In college I read a few things about culture, collaboration and communication, including Robert Putnam’s Bowling Alone, as well as work by and work critiquing sociologist Pierre Bourdieu. These works helped influence a lot of scholarship as they shine a light on human interaction and communication among groups.
Lately, I’ve been thumbing through a book by Rachel Botsman and Roo Rogers – a book earnest in it’s thoughts about collaboration and equally interested in uncovering new and useful links for what makes these groups work. The book is titled What’s Mine is Yours – The Rise of Collaborative Consumption.
I’ve found it to be an interesting book with much to say about both the history and the future of consumerist culture. I think it is a well-written book with useful information for anyone interested in …
- how today’s consumer networks are developing
- case studies related to Internet trends and emerging culture
- consumerism or (as the book notes) hyper-consumerism past, present and future
Sustainability blog Treehugger has reviewed the book and highlights the change in consumption patterns showcased and promoted in the book. As the authors throw out facts, figures and case studies related to consumer culture, evidence that people are more responsive to and interested in new methods of consumption add up. The idea that people have found increased interest (if not need) to freecycle, AirBNB and consume more intelligently and together is an intriguing one to say the least.

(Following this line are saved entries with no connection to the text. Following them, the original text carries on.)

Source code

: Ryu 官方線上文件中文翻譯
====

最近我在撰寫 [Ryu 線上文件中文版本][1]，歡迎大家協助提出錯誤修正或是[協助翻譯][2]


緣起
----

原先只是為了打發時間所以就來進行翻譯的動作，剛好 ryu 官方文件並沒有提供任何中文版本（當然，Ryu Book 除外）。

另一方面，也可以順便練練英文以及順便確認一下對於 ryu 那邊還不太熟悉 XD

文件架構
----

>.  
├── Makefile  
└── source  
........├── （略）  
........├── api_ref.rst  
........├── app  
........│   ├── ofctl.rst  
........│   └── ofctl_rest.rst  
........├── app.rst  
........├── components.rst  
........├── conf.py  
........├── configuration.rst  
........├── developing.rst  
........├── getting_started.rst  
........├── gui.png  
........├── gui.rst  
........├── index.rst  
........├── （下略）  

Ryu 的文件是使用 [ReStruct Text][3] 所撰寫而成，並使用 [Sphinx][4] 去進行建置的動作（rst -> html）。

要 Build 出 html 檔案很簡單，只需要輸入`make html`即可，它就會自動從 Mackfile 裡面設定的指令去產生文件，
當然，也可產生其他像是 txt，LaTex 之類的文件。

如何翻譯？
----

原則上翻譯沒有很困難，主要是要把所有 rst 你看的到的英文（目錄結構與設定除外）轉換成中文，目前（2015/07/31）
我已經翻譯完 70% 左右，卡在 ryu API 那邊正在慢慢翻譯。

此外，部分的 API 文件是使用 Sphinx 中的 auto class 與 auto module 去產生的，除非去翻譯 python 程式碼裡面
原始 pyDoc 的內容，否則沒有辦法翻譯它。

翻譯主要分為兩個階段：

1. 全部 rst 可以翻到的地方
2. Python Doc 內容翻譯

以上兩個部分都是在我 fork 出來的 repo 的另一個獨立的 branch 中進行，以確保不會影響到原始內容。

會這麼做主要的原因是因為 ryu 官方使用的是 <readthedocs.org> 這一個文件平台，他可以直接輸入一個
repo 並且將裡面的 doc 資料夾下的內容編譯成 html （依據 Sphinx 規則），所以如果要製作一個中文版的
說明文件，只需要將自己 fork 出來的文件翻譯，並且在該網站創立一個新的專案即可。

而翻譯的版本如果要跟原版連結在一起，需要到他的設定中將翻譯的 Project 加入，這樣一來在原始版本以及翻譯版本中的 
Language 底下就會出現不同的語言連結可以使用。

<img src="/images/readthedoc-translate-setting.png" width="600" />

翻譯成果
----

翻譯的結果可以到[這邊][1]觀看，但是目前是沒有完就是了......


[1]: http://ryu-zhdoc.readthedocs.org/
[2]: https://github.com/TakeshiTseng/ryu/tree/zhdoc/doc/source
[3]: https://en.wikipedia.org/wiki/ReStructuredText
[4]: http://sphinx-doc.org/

When you consider the works of people like Benjamin Barber, author of Consumed and Jihad vs. McWorld (a scholar who writes about consumer culture and it’s by-products – notably the infantilization of adults) it’s not very much of a stretch to think we need a change our values, attitudes and behaviors.toward consumer goods.
Many of the current studies and speculations about Generation Y, or the Millennials suggest a continued up-tick of the type of attributes that make them reasonable purveyors of collaborative consumption. And, as the book suggests (smartly) many of the characteristics attributed to Mellinials are in fact not limited to those of that age group.

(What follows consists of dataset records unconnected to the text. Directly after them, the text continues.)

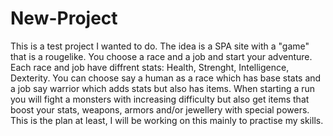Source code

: # New-Project
This is a test project I wanted to do.
The idea is a SPA site with a "game" that is a rougelike. You choose a race and a job and start your adventure.
Each race and job have diffrent stats: Health, Strenght, Intelligence, Dexterity. You can choose say a human as a race which has base stats and a job say warrior which adds stats but also has items.
When starting a run you will fight a monsters with increasing difficulty but also get items that boost your stats, weapons, armors and/or jewellery with special powers.
This is the plan at least, I will be working on this mainly to practise my skills.
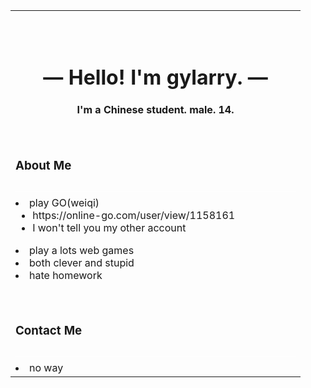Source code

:<table>
<tbody>
<tr>
    <td><br><br><div align="center"><h1>
—  Hello! I'm gylarry.  —</h1><h4>
I'm a Chinese student. male. 14. </h4>
</div><br>
<h3>About Me</h3>
<div style="color:white">————————————————————————————</div>
<li>play GO(weiqi)
    <ul>
    <li>https://online-go.com/user/view/1158161</li>
    <li>I won't tell you my other account</li>
    </ul>
</li>
<li>play a lots web games</li>
<li>both clever and stupid</li>
<li>hate homework</li>
        <br><br>
<h3>Contact Me</h3>
<div style="color:white">————————————————————————————</div>
<li>no way</li>

</td>
</tr>
</tbody>
</table>
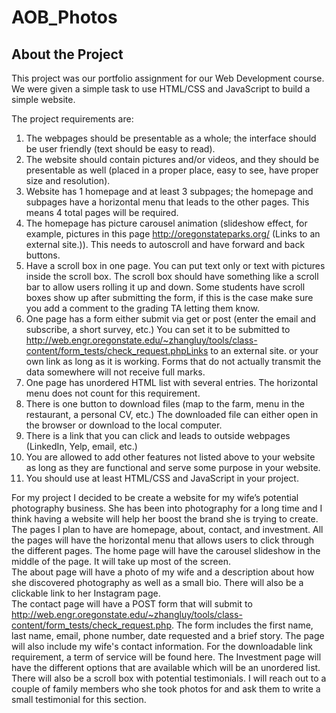 # AOB_Photos
## About the Project

This project was our portfolio assignment for our Web Development course. We were given a simple task to use HTML/CSS and JavaScript to build a simple website.

The project requirements are:

1. The webpages should be presentable as a whole; the interface should be user friendly (text should be easy to read).
2. The website should contain pictures and/or videos, and they should be presentable as well (placed in a proper place, easy to see, have proper size and resolution).
3. Website has 1 homepage and at least 3 subpages; the homepage and subpages have a horizontal menu that leads to the other pages. This means 4 total pages will be required.
4. The homepage has picture carousel animation (slideshow effect, for example, pictures in this page http://oregonstateparks.org/ (Links to an external site.)). This needs to autoscroll and have forward and back buttons.
5. Have a scroll box in one page. You can put text only or text with pictures inside the scroll box.  The scroll box should have something like a scroll bar to allow users rolling it up and down. Some students have scroll boxes show up after submitting the form, if this is the case make sure you add a comment to the grading TA letting them know.
6. One page has a form either submit via get or post (enter the email and subscribe, a short survey, etc.)  You can set it to be submitted to http://web.engr.oregonstate.edu/~zhangluy/tools/class-content/form_tests/check_request.phpLinks to an external site. or your own link as long as it is working. Forms that do not actually transmit the data somewhere will not receive full marks.
7. One page has unordered HTML list with several entries. The horizontal menu does not count for this requirement.
8. There is one button to download files (map to the farm, menu in the restaurant, a personal CV, etc.) The downloaded file can either open in the browser or download to the local computer.
9. There is a link that you can click and leads to outside webpages (LinkedIn, Yelp, email, etc.)
10. You are allowed to add other features not listed above to your website as long as they are functional and serve some purpose in your website.
11. You should use at least HTML/CSS and JavaScript in your project.

For my project I decided to be create a website for my wife’s potential photography business.  She has been into photography for a long time and I think having a website will help her boost the brand she is trying to create. 
The pages I plan to have are homepage, about, contact, and investment.  All the pages will have the horizontal menu that allows users to click through the different pages.
The home page will have the carousel slideshow in the middle of the page. It will take up most of the screen.   
The about page will have a photo of my wife and a description about how she discovered photography as well as a small bio. There will also be a clickable link to her Instagram page.  
The contact page will have a POST form that will submit to http://web.engr.oregonstate.edu/~zhangluy/tools/class-content/form_tests/check_request.php.  The form includes the first name, last name, email, phone number, date requested and a brief story. The page will also include my wife's contact information. For the downloadable link requirement, a term of service will be found here.
The Investment page will have the different options that are available which will be an unordered list. There will also be a scroll box with potential testimonials. I will reach out to a couple of family members who she took photos for and ask them to write a small testimonial for this section.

Albeit, Millennials (not unlike other generations) on paper are paradoxical. They are more interested in autonomy and at the same time very earnestly into volunteering. They are not interested in money for money’s sake but are readily acceptive and responsive to consumerist culture including advertisements. While these attributes characterize a generation they also point to shifted expectations within and throughout (emerging) consumer culture.
Below is a video with Rachel Botsman discussing the global movement of collaborative consumption.

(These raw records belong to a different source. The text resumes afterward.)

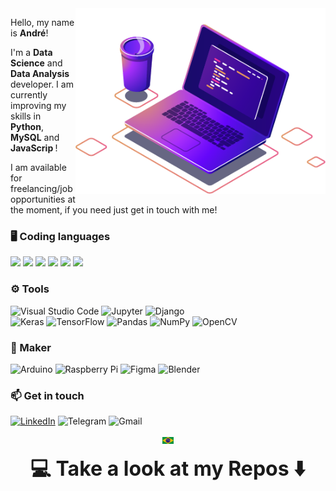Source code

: <img src="https://raw.githubusercontent.com/AndrewLaganaro/AndrewLaganaro/main/images/computer-illustration.png" min-width="400px" max-width="400px" width="400px" align="right" alt="Computador Andrew">
<p align="left">
  Hello, my name is <b>André</b>!
  
  I'm a <b>Data Science</b> and <b>Data Analysis</b> developer.
  I am currently improving my skills in <b>Python</b>, <b>MySQL</b> and <b>JavaScrip </b>!

  I am available for freelancing/job opportunities at the moment, if you need just get in touch with me! 
</p>

### 🖥 Coding languages

  ![](https://img.shields.io/badge/Python-informational?style=plastic&logo=Python&logoColor=white&color=blue)
  ![](https://img.shields.io/badge/R-informational?style=plastic&logo=R&logoColor=white&color=gray)
  ![](https://img.shields.io/badge/C++-informational?style=plastic&logo=c%2B%2B&logoColor=white&color=0D76A8)
  ![](https://img.shields.io/badge/JavaScript-informational?style=plastic&logo=JavaScript&logoColor=white&color=yellow)
  ![](https://img.shields.io/badge/MongoDB-informational?style=plastic&logo=MongoDB&logoColor=white&color=green)
  ![](https://img.shields.io/badge/MySQL-informational?style=plastic&logo=MySQL&logoColor=white&color=orange)

### ⚙ Tools

  ![Visual Studio Code](https://img.shields.io/badge/VisualStudioCode-0078d7.svg?&style=plastic&logo=visual-studio-code&logoColor=white)
  ![Jupyter](https://img.shields.io/badge/Jupyter-%23F37626.svg?&style=plastic&logo=Jupyter&logoColor=white)
  ![Django](https://img.shields.io/badge/django-%23092E20.svg?&style=plastic&logo=django&logoColor=white)
  <br>
  ![Keras](https://img.shields.io/badge/Keras-%23D00000.svg?&style=plastic&logo=Keras&logoColor=white)
  ![TensorFlow](https://img.shields.io/badge/TensorFlow-%23FF6F00.svg?&style=plastic&logo=TensorFlow&logoColor=white)
  ![Pandas](https://img.shields.io/badge/pandas-%23150458.svg?&style=plastic&logo=pandas&logoColor=white)
  ![NumPy](https://img.shields.io/badge/numpy-%23013243.svg?&style=plastic&logo=numpy&logoColor=white)
  ![OpenCV](https://img.shields.io/badge/opencv-%23white.svg?&style=plastic&logo=opencv&logoColor=white)
  
### 🧪 Maker

  ![Arduino](https://img.shields.io/badge/-Arduino-00979D?style=plastic&logo=Arduino&logoColor=white)
  ![Raspberry Pi](https://img.shields.io/badge/-RaspberryPi-C51A4A?style=plastic&logo=Raspberry-Pi)
  ![Figma](https://img.shields.io/badge/figma-%23F24E1E.svg?&style=plastic&logo=figma&logoColor=white)
  ![Blender](https://img.shields.io/badge/blender-%23F5792A.svg?&style=plastic&logo=blender&logoColor=white)

### 📫 Get in touch

  [![LinkedIn](https://img.shields.io/badge/LinkedIn-informational?style=plastic&logo=linkedin&logoColor=white&color=0D76A8)](https://www.linkedin.com/in/andrewlaganaro/)
  ![Telegram](https://img.shields.io/badge/Telegram-informational?style=plastic&logo=telegram&logoColor=white&color=2CA5E0)
  ![Gmail](https://img.shields.io/badge/Gmail-informational?style=plastic&logo=gmail&logoColor=white&color=D14836)
  <br>
<p align="center">
  <kbd><a href="https://github.com/AndrewLaganaro/AndrewLaganaro/blob/main/translations/README.br.md" alt="Brazilian">
  <img title="Brazilian" alt="Brazilian" src="images/br.jpg" width="18"></a></kbd>
</p>  
<p align="center"><font size="+3"><b> 💻 Take a look at my Repos ⬇️ </b></font></p>

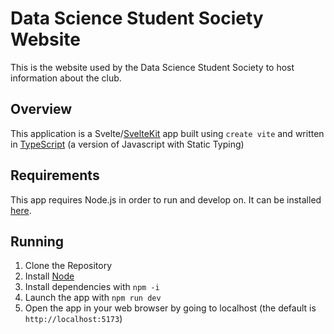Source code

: # Data Science Student Society Website
This is the website used by the Data Science Student Society to host information about the club. 
## Overview
This application is a Svelte/[SvelteKit](https://kit.svelte.dev/docs/introduction) app built using `create vite` and written in [TypeScript](https://www.typescriptlang.org/docs/) (a version of Javascript with Static Typing)

## Requirements
This app requires Node.js in order to run and develop on. It can be installed [here](https://nodejs.org/en/).

## Running

 1. Clone the Repository
 2. Install [Node](https://nodejs.org/en/)
 3. Install dependencies with `npm -i`
 4. Launch the app with `npm run dev`
 5. Open the app in your web browser by going to localhost (the default is `http://localhost:5173`)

“I think for the last 50 years we’ve been treated as passive, stupid consumers. The idea of being consumer first citizen second is a really new idea. I mean it only kicked in post-war around 1950s. And what I think is interesting is that the objects being produced are really dumb as well. I mean they’re full of obsolescence. Actually what’s happening with technology is the objects are becoming smart and social. And we’re becoming smart and social again.”
I have more to read and consider with this book. I’m also trying to read Clay Shirky’s Here Comes Everybody and David Brooks’ The Social Animal. Without a doubt though, Mr. Rogers and Mrs. Botsman have a compelling book in What’s Mine is Yours.
Marketers should be put on notice: the visions outlined in this book present valuable insight as to how these new markets are forming. This book also gives evidence – if not game plans – for how these markets will be fueled by generations to come.